One of the things that always draws me to Kirsten Dunst is her vulnerability. Even when she is playing characters with harder exteriors, she allows you to latch onto something that permits you to stay with the people she’s playing. In Jane Campion’s hypnotic, The Power of the Dog, Dunst is permitted to be the most open and vulnerable that we’ve ever seen her, and she may receive her first Oscar nomination.
Dunst plays Rose Gordon, the owner of an inn and a mother to Kodi Smit-McPhee’s Peter. She is swept off her feet by Jesse Plemons’ George, but she isn’t used to the luxurious life she’s introduced to. Along with that comes George’s brother, Phil, and he makes his angry feelings towards Ruth very known. When Phil gets closer to Peter, Rose begins to unravel and she turns to alcohol.
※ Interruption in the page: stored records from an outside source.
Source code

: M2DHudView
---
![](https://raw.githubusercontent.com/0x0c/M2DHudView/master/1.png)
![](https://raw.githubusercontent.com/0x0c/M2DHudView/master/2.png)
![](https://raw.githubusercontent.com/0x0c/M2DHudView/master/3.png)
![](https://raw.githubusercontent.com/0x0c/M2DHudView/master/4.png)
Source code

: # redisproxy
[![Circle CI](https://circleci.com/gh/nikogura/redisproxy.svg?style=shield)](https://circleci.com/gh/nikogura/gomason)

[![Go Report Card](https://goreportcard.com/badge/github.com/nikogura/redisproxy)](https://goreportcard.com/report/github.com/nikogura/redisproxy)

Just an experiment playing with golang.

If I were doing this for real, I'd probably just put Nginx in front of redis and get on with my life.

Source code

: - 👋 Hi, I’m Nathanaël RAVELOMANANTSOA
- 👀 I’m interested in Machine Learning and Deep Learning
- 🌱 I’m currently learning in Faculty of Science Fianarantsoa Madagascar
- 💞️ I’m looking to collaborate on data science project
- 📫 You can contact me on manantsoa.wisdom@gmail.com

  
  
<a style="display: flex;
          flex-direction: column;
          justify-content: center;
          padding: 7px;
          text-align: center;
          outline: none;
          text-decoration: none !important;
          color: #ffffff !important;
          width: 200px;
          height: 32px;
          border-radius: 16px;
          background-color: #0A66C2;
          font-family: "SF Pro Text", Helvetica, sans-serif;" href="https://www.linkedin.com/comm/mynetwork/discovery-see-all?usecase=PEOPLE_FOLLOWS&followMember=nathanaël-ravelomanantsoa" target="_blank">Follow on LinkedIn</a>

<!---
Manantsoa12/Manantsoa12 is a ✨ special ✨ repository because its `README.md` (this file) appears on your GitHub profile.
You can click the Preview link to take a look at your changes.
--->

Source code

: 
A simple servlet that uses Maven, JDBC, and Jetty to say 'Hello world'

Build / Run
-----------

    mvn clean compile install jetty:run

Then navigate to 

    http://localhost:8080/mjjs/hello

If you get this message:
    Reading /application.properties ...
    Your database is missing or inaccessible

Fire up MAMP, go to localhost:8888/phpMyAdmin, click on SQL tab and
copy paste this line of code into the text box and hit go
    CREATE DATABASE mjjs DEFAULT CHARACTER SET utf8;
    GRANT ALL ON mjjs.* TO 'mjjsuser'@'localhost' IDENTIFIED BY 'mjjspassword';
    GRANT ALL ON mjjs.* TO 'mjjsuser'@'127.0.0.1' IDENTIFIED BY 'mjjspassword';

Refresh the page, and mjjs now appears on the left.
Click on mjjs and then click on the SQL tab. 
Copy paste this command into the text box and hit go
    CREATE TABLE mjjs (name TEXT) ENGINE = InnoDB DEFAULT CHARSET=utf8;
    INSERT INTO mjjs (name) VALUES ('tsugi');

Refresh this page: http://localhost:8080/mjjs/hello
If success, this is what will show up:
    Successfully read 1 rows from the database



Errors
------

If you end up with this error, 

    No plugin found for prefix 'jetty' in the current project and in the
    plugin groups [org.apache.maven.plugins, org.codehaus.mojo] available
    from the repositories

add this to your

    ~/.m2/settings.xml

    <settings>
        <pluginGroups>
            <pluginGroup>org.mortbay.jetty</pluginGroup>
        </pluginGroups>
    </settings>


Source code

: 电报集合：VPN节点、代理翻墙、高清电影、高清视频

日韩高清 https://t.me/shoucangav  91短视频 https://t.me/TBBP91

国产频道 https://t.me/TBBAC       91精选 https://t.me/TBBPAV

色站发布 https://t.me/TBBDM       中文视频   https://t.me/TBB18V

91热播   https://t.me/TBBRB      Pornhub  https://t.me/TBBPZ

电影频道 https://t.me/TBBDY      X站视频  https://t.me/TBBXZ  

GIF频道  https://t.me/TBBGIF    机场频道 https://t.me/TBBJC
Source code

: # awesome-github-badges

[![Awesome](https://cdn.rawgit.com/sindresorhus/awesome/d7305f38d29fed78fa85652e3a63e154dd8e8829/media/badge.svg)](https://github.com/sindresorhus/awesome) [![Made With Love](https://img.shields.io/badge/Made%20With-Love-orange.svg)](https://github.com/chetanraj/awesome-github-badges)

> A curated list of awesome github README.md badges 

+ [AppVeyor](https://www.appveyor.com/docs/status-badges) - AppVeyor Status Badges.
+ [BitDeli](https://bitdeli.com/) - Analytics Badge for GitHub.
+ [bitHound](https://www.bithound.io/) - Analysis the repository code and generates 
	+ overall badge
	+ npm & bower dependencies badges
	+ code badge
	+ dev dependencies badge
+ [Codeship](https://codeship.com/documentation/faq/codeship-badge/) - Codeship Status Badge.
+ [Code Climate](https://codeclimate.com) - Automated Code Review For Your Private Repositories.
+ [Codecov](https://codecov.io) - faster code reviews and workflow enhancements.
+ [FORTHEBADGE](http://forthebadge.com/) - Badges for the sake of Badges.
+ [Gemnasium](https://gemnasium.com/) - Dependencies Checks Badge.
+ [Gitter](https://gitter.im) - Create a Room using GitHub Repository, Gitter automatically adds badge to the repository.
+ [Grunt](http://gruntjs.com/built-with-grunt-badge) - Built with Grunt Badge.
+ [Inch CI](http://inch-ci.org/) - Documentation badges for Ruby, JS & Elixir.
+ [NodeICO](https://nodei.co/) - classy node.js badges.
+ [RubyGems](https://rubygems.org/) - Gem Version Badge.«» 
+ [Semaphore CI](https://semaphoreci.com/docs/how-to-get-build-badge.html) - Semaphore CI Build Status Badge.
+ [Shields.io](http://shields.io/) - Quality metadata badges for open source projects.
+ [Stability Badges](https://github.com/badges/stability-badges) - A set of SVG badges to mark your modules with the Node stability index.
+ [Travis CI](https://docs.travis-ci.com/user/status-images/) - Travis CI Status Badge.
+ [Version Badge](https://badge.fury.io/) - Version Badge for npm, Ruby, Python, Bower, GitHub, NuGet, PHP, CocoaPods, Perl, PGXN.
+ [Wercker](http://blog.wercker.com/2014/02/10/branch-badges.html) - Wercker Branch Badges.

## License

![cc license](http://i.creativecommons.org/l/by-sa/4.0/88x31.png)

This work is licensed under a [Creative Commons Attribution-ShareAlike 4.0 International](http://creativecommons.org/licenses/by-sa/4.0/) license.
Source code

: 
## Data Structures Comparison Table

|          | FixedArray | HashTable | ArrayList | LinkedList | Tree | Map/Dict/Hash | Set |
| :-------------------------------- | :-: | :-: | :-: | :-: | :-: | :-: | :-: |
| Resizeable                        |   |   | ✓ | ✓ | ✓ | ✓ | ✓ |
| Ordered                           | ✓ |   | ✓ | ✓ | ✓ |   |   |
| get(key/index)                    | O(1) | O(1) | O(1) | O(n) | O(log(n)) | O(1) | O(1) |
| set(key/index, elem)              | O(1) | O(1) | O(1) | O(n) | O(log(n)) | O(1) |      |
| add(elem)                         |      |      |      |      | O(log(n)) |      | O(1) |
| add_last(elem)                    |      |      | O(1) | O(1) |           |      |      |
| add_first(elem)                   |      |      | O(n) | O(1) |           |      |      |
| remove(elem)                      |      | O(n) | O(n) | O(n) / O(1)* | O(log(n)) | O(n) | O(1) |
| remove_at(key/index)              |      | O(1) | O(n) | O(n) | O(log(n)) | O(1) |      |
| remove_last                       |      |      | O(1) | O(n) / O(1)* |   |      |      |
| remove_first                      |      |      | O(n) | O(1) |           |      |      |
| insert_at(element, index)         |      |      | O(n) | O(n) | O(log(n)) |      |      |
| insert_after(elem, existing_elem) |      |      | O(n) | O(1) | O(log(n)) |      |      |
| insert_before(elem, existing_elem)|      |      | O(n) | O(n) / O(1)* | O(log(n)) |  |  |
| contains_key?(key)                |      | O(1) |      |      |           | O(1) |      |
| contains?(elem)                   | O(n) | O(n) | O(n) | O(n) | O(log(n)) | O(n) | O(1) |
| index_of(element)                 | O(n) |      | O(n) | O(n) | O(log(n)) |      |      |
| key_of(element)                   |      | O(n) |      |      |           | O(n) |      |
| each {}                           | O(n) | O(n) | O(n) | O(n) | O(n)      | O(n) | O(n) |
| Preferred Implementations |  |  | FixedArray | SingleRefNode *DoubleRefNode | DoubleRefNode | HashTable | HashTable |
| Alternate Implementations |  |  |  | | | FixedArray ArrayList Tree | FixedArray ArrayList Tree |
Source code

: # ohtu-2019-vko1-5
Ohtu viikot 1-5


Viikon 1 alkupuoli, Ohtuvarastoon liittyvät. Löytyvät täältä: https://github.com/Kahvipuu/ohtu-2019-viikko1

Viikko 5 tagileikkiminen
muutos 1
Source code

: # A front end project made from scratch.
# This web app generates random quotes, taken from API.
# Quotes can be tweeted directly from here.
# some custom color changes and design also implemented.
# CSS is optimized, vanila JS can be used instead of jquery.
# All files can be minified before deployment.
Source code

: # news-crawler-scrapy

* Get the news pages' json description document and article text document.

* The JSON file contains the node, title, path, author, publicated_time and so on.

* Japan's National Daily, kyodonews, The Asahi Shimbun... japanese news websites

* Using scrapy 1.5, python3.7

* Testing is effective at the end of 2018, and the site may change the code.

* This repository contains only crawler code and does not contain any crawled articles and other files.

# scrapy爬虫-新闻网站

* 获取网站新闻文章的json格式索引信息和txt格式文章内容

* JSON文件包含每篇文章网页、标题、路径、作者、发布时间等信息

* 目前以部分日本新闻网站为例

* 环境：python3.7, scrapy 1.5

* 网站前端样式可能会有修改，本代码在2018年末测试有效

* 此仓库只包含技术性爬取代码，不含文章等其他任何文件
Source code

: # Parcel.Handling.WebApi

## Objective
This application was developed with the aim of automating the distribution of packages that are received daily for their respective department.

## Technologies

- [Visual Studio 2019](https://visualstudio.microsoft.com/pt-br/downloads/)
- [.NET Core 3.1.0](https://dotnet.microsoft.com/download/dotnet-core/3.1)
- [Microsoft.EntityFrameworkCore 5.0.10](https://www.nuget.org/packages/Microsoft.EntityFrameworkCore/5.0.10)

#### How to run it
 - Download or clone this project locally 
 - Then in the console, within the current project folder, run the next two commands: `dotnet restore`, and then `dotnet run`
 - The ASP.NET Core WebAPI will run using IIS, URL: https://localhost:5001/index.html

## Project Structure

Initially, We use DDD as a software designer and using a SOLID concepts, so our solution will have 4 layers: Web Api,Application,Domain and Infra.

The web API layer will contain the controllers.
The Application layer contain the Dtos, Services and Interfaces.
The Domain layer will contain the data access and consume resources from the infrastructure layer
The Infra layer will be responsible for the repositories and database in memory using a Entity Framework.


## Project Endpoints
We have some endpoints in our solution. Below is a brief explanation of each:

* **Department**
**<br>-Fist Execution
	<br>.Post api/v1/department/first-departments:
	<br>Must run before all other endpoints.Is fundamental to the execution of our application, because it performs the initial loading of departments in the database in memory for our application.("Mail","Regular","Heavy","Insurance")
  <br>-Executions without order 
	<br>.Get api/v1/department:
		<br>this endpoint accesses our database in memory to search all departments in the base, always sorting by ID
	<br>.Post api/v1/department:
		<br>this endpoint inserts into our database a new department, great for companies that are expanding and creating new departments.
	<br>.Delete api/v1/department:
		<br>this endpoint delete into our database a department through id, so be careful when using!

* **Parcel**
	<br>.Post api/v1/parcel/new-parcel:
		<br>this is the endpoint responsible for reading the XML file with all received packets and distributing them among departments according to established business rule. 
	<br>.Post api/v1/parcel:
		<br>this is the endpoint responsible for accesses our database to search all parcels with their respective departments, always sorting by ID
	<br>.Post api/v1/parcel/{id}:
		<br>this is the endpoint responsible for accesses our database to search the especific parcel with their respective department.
Early on in the film, Rose comments that she doesn’t like drinking when a group of rowdy guests enter her in, and it’s fascinating to see how depressed she gets to to the point of reaching for the bottle. Dunst and I also talk about how she might react if Peter vocalized his feelings about how he is different. Despite her faults and what she succumbs to, a lot of young people could use the acceptance and love that Rose gives to her son. Dunst has worked with a lot of incredible directors (we briefly admire The Virgin Suicides at the top of our chat), but this could be her finest hour yet.